Cytotoxicity of nonylphenol on spermatogonial stem cells via phosphatidylinositol-3-kinase/protein kinase B/mammalian target of rapamycin pathway.

BACKGROUND With continuous advancement of industrial society, environmental pollution has become more and more serious. There has been an increase in infertility caused by environmental factors. Nonylphenol (NP) is a stable degradation product widely used in daily life and production and has been proven to affect male fertility. However, the underlying mechanisms therein are unclear.
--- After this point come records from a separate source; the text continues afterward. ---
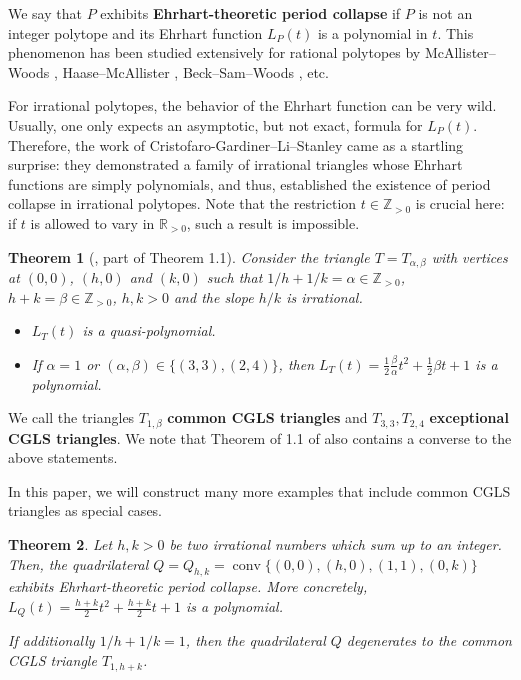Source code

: \documentclass[a4paper]{article}
\newtheorem{thm}{Theorem}
\DeclareMathOperator{\conv}{conv}
\begin{document}

We say that $P$ exhibits \textbf{Ehrhart-theoretic period collapse} if $P$ is not an integer polytope and its Ehrhart function $L_P(t)$ is a polynomial in $t$. This phenomenon has been studied extensively for rational polytopes by McAllister--Woods \cite{mcallister2003minimum}, Haase--McAllister \cite{mcallister2003minimum}, Beck--Sam--Woods \cite{beck2007maximal}, etc. 

For irrational polytopes, the behavior of the Ehrhart function can be very wild. Usually, one only expects an asymptotic, but not exact, formula for $L_P(t)$. Therefore, the work of Cristofaro-Gardiner--Li--Stanley \cite{cristofaro2015new} came as a startling surprise: they demonstrated a family of irrational triangles whose Ehrhart functions are simply polynomials, and thus, established the existence of period collapse in irrational polytopes. Note that the restriction $t \in \mathbb{Z}_{>0}$ is crucial here: if $t$ is allowed to vary in $\mathbb{R}_{>0}$, such a result is impossible.

\begin{thm}[\cite{cristofaro2015new}, part of Theorem 1.1]
	Consider the triangle $T = T_{\alpha,\beta}$ with vertices at $(0,0)$, $(h,0)$ and $(k,0)$ such that $1/h + 1/k = \alpha \in \mathbb{Z}_{>0}$, $h + k = \beta \in \mathbb{Z}_{>0}$, $h,k > 0$ and the slope $h/k$ is irrational.
    \begin{itemize}
    \item $L_T(t)$ is a quasi-polynomial.
    \item If $\alpha = 1$ or $(\alpha,\beta) \in \{(3,3),(2,4)\}$, then $L_T(t) = \frac{1}{2} \frac{\beta}{\alpha} t^2 + \frac{1}{2} \beta t + 1$ is a polynomial.
    \end{itemize}
\end{thm}

We call the triangles $T_{1,\beta}$ \textbf{common CGLS triangles} and $T_{3,3}, T_{2,4}$ \textbf{exceptional CGLS triangles}. We note that Theorem of 1.1 of \cite{cristofaro2015new} also contains a converse to the above statements.

In this paper, we will construct many more examples that include common CGLS triangles as special cases. 
\begin{thm}\label{thm:quad}
	Let $h,k > 0$ be two irrational numbers which sum up to an integer. Then, the quadrilateral $Q = Q_{h,k} = \conv\{(0,0),(h,0),(1,1),(0,k)\}$ exhibits Ehrhart-theoretic period collapse. More concretely, $L_Q(t) = \frac{h+k}{2} t^2 + \frac{h+k}{2} t + 1$ is a polynomial.
    
    If additionally $1/h + 1/k = 1$, then the quadrilateral $Q$ degenerates to the common CGLS triangle $T_{1,h+k}$.
\end{thm}
\end{document}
Thus, it is necessary to study the effect and mechanism of NP on spermatogonial stem cells (SSCs). AIM To investigate the cytotoxic effect of NP on SSCs via the phosphatidylinositol-3kinase/protein kinase B/mammalian target of rapamycin (PI3K/AKT/mTOR) pathway. METHODS SSCs were treated with NP at 0, 10, 20 or 30 mu mol. MTT assay was performed to evaluate the effect of NP on the proliferation of SSCs. Flow cytometry was conducted to measure SSC apoptosis. The expression of Bad, Bcl-2, cytochrome-c, pro-Caspase 9, SOX-2, OCT-4, Nanog, Nanos3, Stra8, Scp3, GFRa1, CD90, VASA, Nanos2, KIT, PLZF and PI3K/AKT/mTOR-related proteins was observed by western blot, and the mRNA expression of SOX-2, OCT-4 and Nanog was detected by quantitative reverse transcription polymerase chain reaction. RESULTS Compared with untreated cells (0 mu mol NP), SSCs treated with NP at all concentrations showed a decrease in cell proliferation and expression of Bcl-2, Nanog, OCT-4, SOX-2, Nanos3, Stra8, Scp3, GFRa1, CD90, VASA, Nanos2, KIT, and PLZF (P < 0.05), whereas the expression of Bad, cytochrome-c, and pro-Caspase 9 increased significantly (P < 0.05). We further examined the PI3K/AKT/mTOR pathway and found that the phosphorylation of PI3K, AKT, mTORC1, and S6K was significantly decreased by NP at all concentrations compared to that in untreated SSCs (P < 0.05). NP exerted the greatest effect at 30 mu mol among all NP concentrations. CONCLUSION NP attenuated the proliferation, differentiation and stemness maintenance of SSCs while promoting apoptosis and oxidative stress. The associated mechanism may be related to the PI3K/AKT/mTOR pathway.